[[ DATA RECORDS open ]]

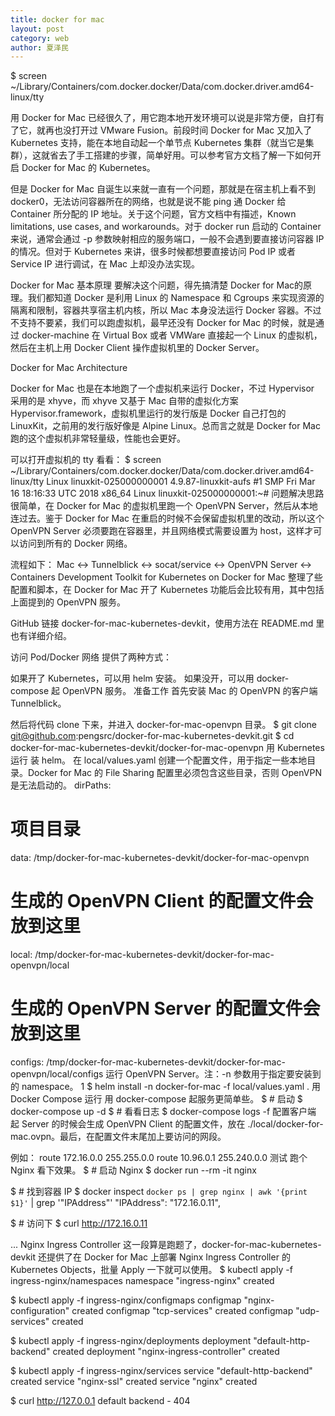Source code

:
 ```yaml
---
title: docker for mac
layout: post
category: web
author: 夏泽民
---
```

$ screen ~/Library/Containers/com.docker.docker/Data/com.docker.driver.amd64-linux/tty
<!-- more -->
用 Docker for Mac 已经很久了，用它跑本地开发环境可以说是非常方便，自打有了它，就再也没打开过 VMware Fusion。前段时间 Docker for Mac 又加入了 Kubernetes 支持，能在本地自动起一个单节点 Kubernetes 集群（就当它是集群），这就省去了手工搭建的步骤，简单好用。可以参考官方文档了解一下如何开启 Docker for Mac 的 Kubernetes。

但是 Docker for Mac 自诞生以来就一直有一个问题，那就是在宿主机上看不到 docker0，无法访问容器所在的网络，也就是说不能 ping 通 Docker 给 Container 所分配的 IP 地址。关于这个问题，官方文档中有描述，Known limitations, use cases, and workarounds。对于 docker run 启动的 Container 来说，通常会通过 -p 参数映射相应的服务端口，一般不会遇到要直接访问容器 IP 的情况。但对于 Kubernetes 来讲，很多时候都想要直接访问 Pod IP 或者 Service IP 进行调试，在 Mac 上却没办法实现。

Docker for Mac 基本原理
要解决这个问题，得先搞清楚 Docker for Mac的原理。我们都知道 Docker 是利用 Linux 的 Namespace 和 Cgroups 来实现资源的隔离和限制，容器共享宿主机内核，所以 Mac 本身没法运行 Docker 容器。不过不支持不要紧，我们可以跑虚拟机，最早还没有 Docker for Mac 的时候，就是通过 docker-machine 在 Virtual Box 或者 VMWare 直接起一个 Linux 的虚拟机，然后在主机上用 Docker Client 操作虚拟机里的 Docker Server。

Docker for Mac Architecture

Docker for Mac 也是在本地跑了一个虚拟机来运行 Docker，不过 Hypervisor 采用的是 xhyve，而 xhyve 又基于 Mac 自带的虚拟化方案 Hypervisor.framework，虚拟机里运行的发行版是 Docker 自己打包的 LinuxKit，之前用的发行版好像是 Alpine Linux。总而言之就是 Docker for Mac 跑的这个虚拟机非常轻量级，性能也会更好。

可以打开虚拟机的 tty 看看：
$ screen ~/Library/Containers/com.docker.docker/Data/com.docker.driver.amd64-linux/tty
Linux linuxkit-025000000001 4.9.87-linuxkit-aufs #1 SMP Fri Mar 16 18:16:33 UTC 2018 x86_64 Linux
linuxkit-025000000001:~#
问题解决思路
很简单，在 Docker for Mac 的虚拟机里跑一个 OpenVPN Server，然后从本地连过去。鉴于 Docker for Mac 在重启的时候不会保留虚拟机里的改动，所以这个 OpenVPN Server 必须要跑在容器里，并且网络模式需要设置为 host，这样才可以访问到所有的 Docker 网络。

流程如下：
Mac <-> Tunnelblick <-> socat/service <-> OpenVPN Server <-> Containers
Development Toolkit for Kubernetes on Docker for Mac
整理了些配置和脚本，在 Docker for Mac 开了 Kubernetes 功能后会比较有用，其中包括上面提到的 OpenVPN 服务。

GitHub 链接 docker-for-mac-kubernetes-devkit，使用方法在 README.md 里也有详细介绍。

访问 Pod/Docker 网络
提供了两种方式：

如果开了 Kubernetes，可以用 helm 安装。
如果没开，可以用 docker-compose 起 OpenVPN 服务。
准备工作
首先安装 Mac 的 OpenVPN 的客户端 Tunnelblick。

然后将代码 clone 下来，并进入 docker-for-mac-openvpn 目录。
$ git clone git@github.com:pengsrc/docker-for-mac-kubernetes-devkit.git
$ cd docker-for-mac-kubernetes-devkit/docker-for-mac-openvpn
用 Kubernetes 运行
装 helm。
在 local/values.yaml 创建一个配置文件，用于指定一些本地目录。Docker for Mac 的 File Sharing 配置里必须包含这些目录，否则 OpenVPN 是无法启动的。
dirPaths:
  # 项目目录
  data: /tmp/docker-for-mac-kubernetes-devkit/docker-for-mac-openvpn
  # 生成的 OpenVPN Client 的配置文件会放到这里
  local: /tmp/docker-for-mac-kubernetes-devkit/docker-for-mac-openvpn/local
  # 生成的 OpenVPN Server 的配置文件会放到这里
  configs: /tmp/docker-for-mac-kubernetes-devkit/docker-for-mac-openvpn/local/configs
运行 OpenVPN Server。注：-n 参数用于指定要安装到的 namespace。
1
$ helm install -n docker-for-mac -f local/values.yaml .
用 Docker Compose 运行
用 docker-compose 起服务更简单些。
$ # 启动
$ docker-compose up -d
$ # 看看日志
$ docker-compose logs -f
配置客户端
起 Server 的时候会生成 OpenVPN Client 的配置文件，放在 ./local/docker-for-mac.ovpn。最后，在配置文件末尾加上要访问的网段。

例如：
route 172.16.0.0 255.255.0.0
route 10.96.0.1 255.240.0.0
测试
跑个 Nginx 看下效果。
$ # 启动 Nginx
$ docker run --rm -it nginx

$ # 找到容器 IP
$ docker inspect `docker ps | grep nginx | awk '{print $1}'` | grep '"IPAddress"'
"IPAddress": "172.16.0.11",

$ # 访问下
$ curl http://172.16.0.11
<!DOCTYPE html>
<html>
<head>
<title>Welcome to nginx!</title>
...
Nginx Ingress Controller
这一段算是跑题了，docker-for-mac-kubernetes-devkit 还提供了在 Docker for Mac 上部署 Nginx Ingress Controller 的 Kubernetes Objects，批量 Apply 一下就可以使用。
$ kubectl apply -f ingress-nginx/namespaces
namespace "ingress-nginx" created

$ kubectl apply -f ingress-nginx/configmaps
configmap "nginx-configuration" created
configmap "tcp-services" created
configmap "udp-services" created

$ kubectl apply -f ingress-nginx/deployments
deployment "default-http-backend" created
deployment "nginx-ingress-controller" created

$ kubectl apply -f ingress-nginx/services
service "default-http-backend" created
service "nginx-ssl" created
service "nginx" created

$ curl http://127.0.0.1
default backend - 404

[[ DATA RECORDS closed ]]

• [EXERCISE INSTRUCTIONS]: In the material above, find the line containing "在 local/values.yaml 创建一个配置文件，用于指定一些本地目录。Docker" and the line containing "apply -f ingress-nginx/configmaps", then write out exactly those two lines and every line between them, and nothing more.

• [RESPONSE TO THIS EXERCISE]:
在 local/values.yaml 创建一个配置文件，用于指定一些本地目录。Docker for Mac 的 File Sharing 配置里必须包含这些目录，否则 OpenVPN 是无法启动的。
dirPaths:
  # 项目目录
  data: /tmp/docker-for-mac-kubernetes-devkit/docker-for-mac-openvpn
  # 生成的 OpenVPN Client 的配置文件会放到这里
  local: /tmp/docker-for-mac-kubernetes-devkit/docker-for-mac-openvpn/local
  # 生成的 OpenVPN Server 的配置文件会放到这里
  configs: /tmp/docker-for-mac-kubernetes-devkit/docker-for-mac-openvpn/local/configs
运行 OpenVPN Server。注：-n 参数用于指定要安装到的 namespace。
1
$ helm install -n docker-for-mac -f local/values.yaml .
用 Docker Compose 运行
用 docker-compose 起服务更简单些。
$ # 启动
$ docker-compose up -d
$ # 看看日志
$ docker-compose logs -f
配置客户端
起 Server 的时候会生成 OpenVPN Client 的配置文件，放在 ./local/docker-for-mac.ovpn。最后，在配置文件末尾加上要访问的网段。

例如：
route 172.16.0.0 255.255.0.0
route 10.96.0.1 255.240.0.0
测试
跑个 Nginx 看下效果。
$ # 启动 Nginx
$ docker run --rm -it nginx

$ # 找到容器 IP
$ docker inspect `docker ps | grep nginx | awk '{print $1}'` | grep '"IPAddress"'
"IPAddress": "172.16.0.11",

$ # 访问下
$ curl http://172.16.0.11
<!DOCTYPE html>
<html>
<head>
<title>Welcome to nginx!</title>
...
Nginx Ingress Controller
这一段算是跑题了，docker-for-mac-kubernetes-devkit 还提供了在 Docker for Mac 上部署 Nginx Ingress Controller 的 Kubernetes Objects，批量 Apply 一下就可以使用。
$ kubectl apply -f ingress-nginx/namespaces
namespace "ingress-nginx" created

$ kubectl apply -f ingress-nginx/configmaps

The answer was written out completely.